Contact angle of samples was measured in KRUSS DSA100 instrument. From the contact angle values, wettability was determined (Erincik et al. 2018). Contact angle is an important criterion for alkali flooding. For chemical EOR process, the reservoir rock should be water wet; otherwise it should be altered from oil wet to water wet by alkali flooding (Fan et al. 2018; Vik et al. 2018). Wettability depends on contact angle. The wettability obtained from DSA 100 was validated with the relative permeability graph obtained from JBN method. In relative permeability curve if the crossover point between non-wetting phase and wetting phase is 50% of water saturation (Sw), then the rock is said to be water wet; otherwise it is oil wet (Fan et al. 2018; Berg 2009). Alkali has a strong role over the alteration of wettability.

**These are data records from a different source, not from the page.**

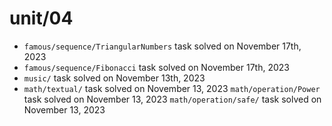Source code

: # unit/04

- `famous/sequence/TriangularNumbers` task solved on November 17th, 2023
- `famous/sequence/Fibonacci` task solved on November 17th, 2023
- `music/` task solved on November 13th, 2023
- `math/textual/` task solved on November 13, 2023
  `math/operation/Power` task solved on November 13, 2023
  `math/operation/safe/` task solved on November 13, 2023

It changes the wettability from oil wet to water wet which is desirable for ASP flooding (Hunter 1981, Shukla and Rehage 2008). Experiments were done to find out the contact angle of different crude oil samples saturate with brine, surfactant and surfactant with alkali.

The core plug was polished to get a smooth surface and saturated in 3000 ppm brine solution under vacuum for at least 3 h. The core plug was then inserted in a beaker containing crude oil and centrifuged it for 30 min. To remove the surface oil, it was inserted in a beaker containing toluene. The core plug was placed in the core holder and one drop of crude oil was injected by the needle from the bottom; the photograph was taken by the camera fitted with the instrument. The angle between the tangent drawn on the oil drop and the rock surface was the contact angle. Same experiment was repeated by saturating the core plug in surfactant (SDS) and surfactant + alkali (SDS + Na2CO3) at 80 °C.

Adsorption tests

The absorbance value was obtained from the spectrophotometer (Cal et al. 1994). From the absorbance value, the concentration was determined from the calibration curve. The amount adsorbed was calculated by following equation
$$Q_{e} = \left( {C_{0} - C_{e} } \right)\frac{V}{m}$$
where \(Q_{e}\) = amount adsorbed in µg/g, Co = concentration before adsorption (µg/mL), Ce = concentration after adsorption from calibration curve (µg/mL), V = solution volume (mL), m = mass of adsorbent (g).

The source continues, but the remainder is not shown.